> [ASSIGNED TASK]: Your task is to restate the data word for word.

Data extracted from a collection:
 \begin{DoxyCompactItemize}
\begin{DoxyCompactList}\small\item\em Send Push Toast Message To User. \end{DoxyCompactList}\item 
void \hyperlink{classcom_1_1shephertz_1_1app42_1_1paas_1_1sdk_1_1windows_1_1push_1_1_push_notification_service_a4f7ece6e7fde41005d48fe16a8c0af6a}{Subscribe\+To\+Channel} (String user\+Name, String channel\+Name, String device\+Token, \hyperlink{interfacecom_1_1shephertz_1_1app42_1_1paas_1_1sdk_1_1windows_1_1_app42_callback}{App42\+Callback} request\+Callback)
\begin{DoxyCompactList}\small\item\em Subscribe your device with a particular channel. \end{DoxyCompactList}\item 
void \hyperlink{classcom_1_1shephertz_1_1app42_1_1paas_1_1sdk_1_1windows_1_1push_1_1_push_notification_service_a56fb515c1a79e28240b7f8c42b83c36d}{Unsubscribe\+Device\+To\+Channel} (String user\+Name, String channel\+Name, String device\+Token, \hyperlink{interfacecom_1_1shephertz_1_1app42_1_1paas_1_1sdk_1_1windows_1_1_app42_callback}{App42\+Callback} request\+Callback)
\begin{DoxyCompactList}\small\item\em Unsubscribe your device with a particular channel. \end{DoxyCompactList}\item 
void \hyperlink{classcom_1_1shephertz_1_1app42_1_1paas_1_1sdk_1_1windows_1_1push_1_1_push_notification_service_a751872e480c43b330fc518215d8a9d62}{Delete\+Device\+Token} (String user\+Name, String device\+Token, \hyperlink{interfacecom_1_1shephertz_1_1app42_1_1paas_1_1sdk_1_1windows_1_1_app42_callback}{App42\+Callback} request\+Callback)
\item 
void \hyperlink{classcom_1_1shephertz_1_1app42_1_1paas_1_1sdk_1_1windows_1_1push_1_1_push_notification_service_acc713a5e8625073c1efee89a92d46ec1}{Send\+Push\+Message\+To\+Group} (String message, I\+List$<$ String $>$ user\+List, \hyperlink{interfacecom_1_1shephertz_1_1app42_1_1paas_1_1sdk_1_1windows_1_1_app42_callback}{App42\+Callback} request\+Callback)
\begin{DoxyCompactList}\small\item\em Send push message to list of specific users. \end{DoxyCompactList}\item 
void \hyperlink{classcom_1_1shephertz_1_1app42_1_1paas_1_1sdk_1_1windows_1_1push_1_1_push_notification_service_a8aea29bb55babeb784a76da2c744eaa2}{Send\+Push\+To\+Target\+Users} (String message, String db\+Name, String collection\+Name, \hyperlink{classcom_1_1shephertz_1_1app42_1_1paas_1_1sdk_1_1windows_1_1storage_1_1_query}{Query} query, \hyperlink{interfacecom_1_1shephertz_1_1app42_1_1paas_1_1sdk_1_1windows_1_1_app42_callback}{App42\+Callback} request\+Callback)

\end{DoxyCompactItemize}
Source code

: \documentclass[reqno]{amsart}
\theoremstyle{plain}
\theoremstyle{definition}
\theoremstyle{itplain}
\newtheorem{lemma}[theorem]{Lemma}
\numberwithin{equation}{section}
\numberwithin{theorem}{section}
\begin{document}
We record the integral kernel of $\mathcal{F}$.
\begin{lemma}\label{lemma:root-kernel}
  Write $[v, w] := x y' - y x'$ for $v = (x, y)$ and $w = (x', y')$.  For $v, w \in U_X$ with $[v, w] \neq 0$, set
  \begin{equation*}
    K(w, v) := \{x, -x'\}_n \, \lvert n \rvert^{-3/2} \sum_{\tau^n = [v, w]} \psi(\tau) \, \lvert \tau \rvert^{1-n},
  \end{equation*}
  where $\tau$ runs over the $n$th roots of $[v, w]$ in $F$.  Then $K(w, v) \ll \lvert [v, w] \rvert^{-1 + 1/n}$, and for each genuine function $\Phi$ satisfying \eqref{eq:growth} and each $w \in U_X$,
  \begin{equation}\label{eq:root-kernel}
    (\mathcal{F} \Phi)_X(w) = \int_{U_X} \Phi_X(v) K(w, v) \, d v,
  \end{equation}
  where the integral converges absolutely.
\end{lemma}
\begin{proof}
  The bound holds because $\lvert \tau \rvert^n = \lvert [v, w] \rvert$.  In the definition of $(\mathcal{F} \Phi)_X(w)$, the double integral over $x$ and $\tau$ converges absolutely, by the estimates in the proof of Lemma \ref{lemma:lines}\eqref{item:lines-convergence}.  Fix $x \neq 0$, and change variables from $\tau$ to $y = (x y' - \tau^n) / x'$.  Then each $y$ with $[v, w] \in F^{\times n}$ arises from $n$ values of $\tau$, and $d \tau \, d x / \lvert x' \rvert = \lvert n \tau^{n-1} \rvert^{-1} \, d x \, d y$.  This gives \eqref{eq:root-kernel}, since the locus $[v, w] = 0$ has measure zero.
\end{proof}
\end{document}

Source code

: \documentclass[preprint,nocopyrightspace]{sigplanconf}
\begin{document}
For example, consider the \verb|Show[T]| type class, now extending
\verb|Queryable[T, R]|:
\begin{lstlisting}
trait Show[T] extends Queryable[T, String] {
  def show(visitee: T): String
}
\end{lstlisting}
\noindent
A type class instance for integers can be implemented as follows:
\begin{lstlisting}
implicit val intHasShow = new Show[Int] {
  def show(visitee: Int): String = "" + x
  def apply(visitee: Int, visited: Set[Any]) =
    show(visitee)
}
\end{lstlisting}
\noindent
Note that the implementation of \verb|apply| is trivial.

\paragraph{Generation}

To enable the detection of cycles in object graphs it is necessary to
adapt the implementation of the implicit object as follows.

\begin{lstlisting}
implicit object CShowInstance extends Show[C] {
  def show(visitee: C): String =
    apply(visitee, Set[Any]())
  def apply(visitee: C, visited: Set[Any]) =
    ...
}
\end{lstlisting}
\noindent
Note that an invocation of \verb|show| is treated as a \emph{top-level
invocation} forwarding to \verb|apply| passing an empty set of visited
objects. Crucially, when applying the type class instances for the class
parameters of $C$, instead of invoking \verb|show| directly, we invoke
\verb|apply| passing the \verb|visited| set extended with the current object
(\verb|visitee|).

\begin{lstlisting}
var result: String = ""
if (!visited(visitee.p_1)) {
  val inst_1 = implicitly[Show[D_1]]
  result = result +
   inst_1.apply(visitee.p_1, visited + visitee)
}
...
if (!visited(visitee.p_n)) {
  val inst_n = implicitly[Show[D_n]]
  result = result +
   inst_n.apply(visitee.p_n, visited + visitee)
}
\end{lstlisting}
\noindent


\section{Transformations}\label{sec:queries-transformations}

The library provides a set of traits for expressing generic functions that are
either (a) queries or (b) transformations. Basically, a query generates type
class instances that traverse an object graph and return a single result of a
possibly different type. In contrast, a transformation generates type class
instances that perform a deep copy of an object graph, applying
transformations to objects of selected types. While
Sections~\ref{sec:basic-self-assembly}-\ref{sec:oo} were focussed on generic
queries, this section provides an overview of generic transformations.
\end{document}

> [SOLUTION]:
 \begin{DoxyCompactItemize}
\begin{DoxyCompactList}\small\item\em Send Push Toast Message To User. \end{DoxyCompactList}\item 
void \hyperlink{classcom_1_1shephertz_1_1app42_1_1paas_1_1sdk_1_1windows_1_1push_1_1_push_notification_service_a4f7ece6e7fde41005d48fe16a8c0af6a}{Subscribe\+To\+Channel} (String user\+Name, String channel\+Name, String device\+Token, \hyperlink{interfacecom_1_1shephertz_1_1app42_1_1paas_1_1sdk_1_1windows_1_1_app42_callback}{App42\+Callback} request\+Callback)
\begin{DoxyCompactList}\small\item\em Subscribe your device with a particular channel. \end{DoxyCompactList}\item 
void \hyperlink{classcom_1_1shephertz_1_1app42_1_1paas_1_1sdk_1_1windows_1_1push_1_1_push_notification_service_a56fb515c1a79e28240b7f8c42b83c36d}{Unsubscribe\+Device\+To\+Channel} (String user\+Name, String channel\+Name, String device\+Token, \hyperlink{interfacecom_1_1shephertz_1_1app42_1_1paas_1_1sdk_1_1windows_1_1_app42_callback}{App42\+Callback} request\+Callback)
\begin{DoxyCompactList}\small\item\em Unsubscribe your device with a particular channel. \end{DoxyCompactList}\item 
void \hyperlink{classcom_1_1shephertz_1_1app42_1_1paas_1_1sdk_1_1windows_1_1push_1_1_push_notification_service_a751872e480c43b330fc518215d8a9d62}{Delete\+Device\+Token} (String user\+Name, String device\+Token, \hyperlink{interfacecom_1_1shephertz_1_1app42_1_1paas_1_1sdk_1_1windows_1_1_app42_callback}{App42\+Callback} request\+Callback)
\item 
void \hyperlink{classcom_1_1shephertz_1_1app42_1_1paas_1_1sdk_1_1windows_1_1push_1_1_push_notification_service_acc713a5e8625073c1efee89a92d46ec1}{Send\+Push\+Message\+To\+Group} (String message, I\+List$<$ String $>$ user\+List, \hyperlink{interfacecom_1_1shephertz_1_1app42_1_1paas_1_1sdk_1_1windows_1_1_app42_callback}{App42\+Callback} request\+Callback)
\begin{DoxyCompactList}\small\item\em Send push message to list of specific users. \end{DoxyCompactList}\item 
void \hyperlink{classcom_1_1shephertz_1_1app42_1_1paas_1_1sdk_1_1windows_1_1push_1_1_push_notification_service_a8aea29bb55babeb784a76da2c744eaa2}{Send\+Push\+To\+Target\+Users} (String message, String db\+Name, String collection\+Name, \hyperlink{classcom_1_1shephertz_1_1app42_1_1paas_1_1sdk_1_1windows_1_1storage_1_1_query}{Query} query, \hyperlink{interfacecom_1_1shephertz_1_1app42_1_1paas_1_1sdk_1_1windows_1_1_app42_callback}{App42\+Callback} request\+Callback)

\end{DoxyCompactItemize}
Source code

: \documentclass[reqno]{amsart}
\theoremstyle{plain}
\theoremstyle{definition}
\theoremstyle{itplain}
\newtheorem{lemma}[theorem]{Lemma}
\numberwithin{equation}{section}
\numberwithin{theorem}{section}
\begin{document}
We record the integral kernel of $\mathcal{F}$.
\begin{lemma}\label{lemma:root-kernel}
  Write $[v, w] := x y' - y x'$ for $v = (x, y)$ and $w = (x', y')$.  For $v, w \in U_X$ with $[v, w] \neq 0$, set
  \begin{equation*}
    K(w, v) := \{x, -x'\}_n \, \lvert n \rvert^{-3/2} \sum_{\tau^n = [v, w]} \psi(\tau) \, \lvert \tau \rvert^{1-n},
  \end{equation*}
  where $\tau$ runs over the $n$th roots of $[v, w]$ in $F$.  Then $K(w, v) \ll \lvert [v, w] \rvert^{-1 + 1/n}$, and for each genuine function $\Phi$ satisfying \eqref{eq:growth} and each $w \in U_X$,
  \begin{equation}\label{eq:root-kernel}
    (\mathcal{F} \Phi)_X(w) = \int_{U_X} \Phi_X(v) K(w, v) \, d v,
  \end{equation}
  where the integral converges absolutely.
\end{lemma}
\begin{proof}
  The bound holds because $\lvert \tau \rvert^n = \lvert [v, w] \rvert$.  In the definition of $(\mathcal{F} \Phi)_X(w)$, the double integral over $x$ and $\tau$ converges absolutely, by the estimates in the proof of Lemma \ref{lemma:lines}\eqref{item:lines-convergence}.  Fix $x \neq 0$, and change variables from $\tau$ to $y = (x y' - \tau^n) / x'$.  Then each $y$ with $[v, w] \in F^{\times n}$ arises from $n$ values of $\tau$, and $d \tau \, d x / \lvert x' \rvert = \lvert n \tau^{n-1} \rvert^{-1} \, d x \, d y$.  This gives \eqref{eq:root-kernel}, since the locus $[v, w] = 0$ has measure zero.
\end{proof}
\end{document}

Source code

: \documentclass[preprint,nocopyrightspace]{sigplanconf}
\begin{document}
For example, consider the \verb|Show[T]| type class, now extending
\verb|Queryable[T, R]|:
\begin{lstlisting}
trait Show[T] extends Queryable[T, String] {
  def show(visitee: T): String
}
\end{lstlisting}
\noindent
A type class instance for integers can be implemented as follows:
\begin{lstlisting}
implicit val intHasShow = new Show[Int] {
  def show(visitee: Int): String = "" + x
  def apply(visitee: Int, visited: Set[Any]) =
    show(visitee)
}
\end{lstlisting}
\noindent
Note that the implementation of \verb|apply| is trivial.

\paragraph{Generation}

To enable the detection of cycles in object graphs it is necessary to
adapt the implementation of the implicit object as follows.

\begin{lstlisting}
implicit object CShowInstance extends Show[C] {
  def show(visitee: C): String =
    apply(visitee, Set[Any]())
  def apply(visitee: C, visited: Set[Any]) =
    ...
}
\end{lstlisting}
\noindent
Note that an invocation of \verb|show| is treated as a \emph{top-level
invocation} forwarding to \verb|apply| passing an empty set of visited
objects. Crucially, when applying the type class instances for the class
parameters of $C$, instead of invoking \verb|show| directly, we invoke
\verb|apply| passing the \verb|visited| set extended with the current object
(\verb|visitee|).

\begin{lstlisting}
var result: String = ""
if (!visited(visitee.p_1)) {
  val inst_1 = implicitly[Show[D_1]]
  result = result +
   inst_1.apply(visitee.p_1, visited + visitee)
}
...
if (!visited(visitee.p_n)) {
  val inst_n = implicitly[Show[D_n]]
  result = result +
   inst_n.apply(visitee.p_n, visited + visitee)
}
\end{lstlisting}
\noindent


\section{Transformations}\label{sec:queries-transformations}

The library provides a set of traits for expressing generic functions that are
either (a) queries or (b) transformations. Basically, a query generates type
class instances that traverse an object graph and return a single result of a
possibly different type. In contrast, a transformation generates type class
instances that perform a deep copy of an object graph, applying
transformations to objects of selected types. While
Sections~\ref{sec:basic-self-assembly}-\ref{sec:oo} were focussed on generic
queries, this section provides an overview of generic transformations.
\end{document}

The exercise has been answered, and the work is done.